**Extracted data:**

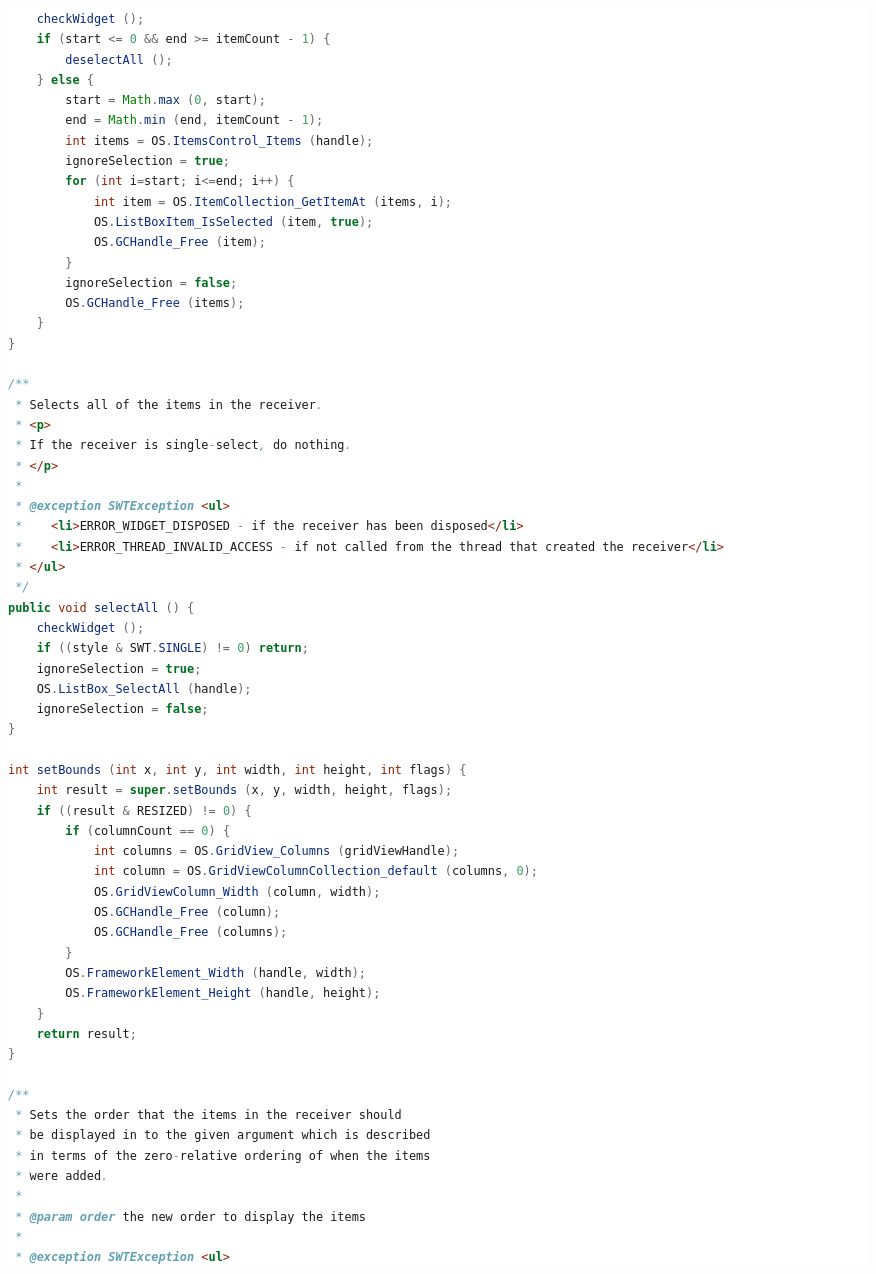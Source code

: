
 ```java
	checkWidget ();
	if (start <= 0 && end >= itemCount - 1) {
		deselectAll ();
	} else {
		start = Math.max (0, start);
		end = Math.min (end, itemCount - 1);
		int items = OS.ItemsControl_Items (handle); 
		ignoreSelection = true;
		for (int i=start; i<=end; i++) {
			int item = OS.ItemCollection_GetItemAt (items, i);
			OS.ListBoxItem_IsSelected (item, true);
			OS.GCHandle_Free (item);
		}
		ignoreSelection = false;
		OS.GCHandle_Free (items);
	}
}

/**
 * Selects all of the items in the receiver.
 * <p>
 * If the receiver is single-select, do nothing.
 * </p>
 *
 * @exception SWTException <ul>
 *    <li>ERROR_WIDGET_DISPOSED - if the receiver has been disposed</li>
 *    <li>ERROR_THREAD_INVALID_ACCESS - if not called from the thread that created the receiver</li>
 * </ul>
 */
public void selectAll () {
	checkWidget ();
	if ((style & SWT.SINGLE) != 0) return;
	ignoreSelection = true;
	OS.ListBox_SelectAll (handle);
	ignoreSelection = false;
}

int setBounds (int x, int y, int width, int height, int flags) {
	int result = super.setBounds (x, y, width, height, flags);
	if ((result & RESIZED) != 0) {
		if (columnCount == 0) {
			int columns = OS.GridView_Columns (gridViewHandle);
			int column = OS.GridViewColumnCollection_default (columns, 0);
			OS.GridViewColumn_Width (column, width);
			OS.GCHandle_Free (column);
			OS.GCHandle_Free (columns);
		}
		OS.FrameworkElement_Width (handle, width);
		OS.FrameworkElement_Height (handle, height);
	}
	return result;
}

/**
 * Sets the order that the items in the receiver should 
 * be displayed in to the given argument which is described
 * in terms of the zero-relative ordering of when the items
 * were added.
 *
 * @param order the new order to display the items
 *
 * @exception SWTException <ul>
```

==

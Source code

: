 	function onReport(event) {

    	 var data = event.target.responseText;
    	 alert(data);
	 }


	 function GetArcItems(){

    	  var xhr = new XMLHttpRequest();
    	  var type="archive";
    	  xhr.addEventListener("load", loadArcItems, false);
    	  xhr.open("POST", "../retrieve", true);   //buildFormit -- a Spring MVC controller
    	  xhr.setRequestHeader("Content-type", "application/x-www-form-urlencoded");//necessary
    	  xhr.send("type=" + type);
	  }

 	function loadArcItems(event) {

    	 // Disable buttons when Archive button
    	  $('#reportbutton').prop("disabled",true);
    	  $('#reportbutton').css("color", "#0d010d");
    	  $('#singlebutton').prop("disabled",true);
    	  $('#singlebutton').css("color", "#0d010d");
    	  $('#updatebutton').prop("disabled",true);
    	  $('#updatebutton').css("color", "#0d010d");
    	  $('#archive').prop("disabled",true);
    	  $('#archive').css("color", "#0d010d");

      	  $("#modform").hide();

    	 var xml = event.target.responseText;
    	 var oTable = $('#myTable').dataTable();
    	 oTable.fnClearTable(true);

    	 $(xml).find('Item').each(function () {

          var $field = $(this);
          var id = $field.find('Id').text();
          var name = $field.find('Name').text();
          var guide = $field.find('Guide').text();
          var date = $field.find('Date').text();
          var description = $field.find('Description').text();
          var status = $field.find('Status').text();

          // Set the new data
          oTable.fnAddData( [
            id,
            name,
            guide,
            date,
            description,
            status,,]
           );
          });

**Try it:**
Scan the data above for the string "receiver" and copy each line where it appears.

**Task answer:**
 * Selects all of the items in the receiver.
 * If the receiver is single-select, do nothing.
 *    <li>ERROR_WIDGET_DISPOSED - if the receiver has been disposed</li>
 *    <li>ERROR_THREAD_INVALID_ACCESS - if not called from the thread that created the receiver</li>
 * Sets the order that the items in the receiver should 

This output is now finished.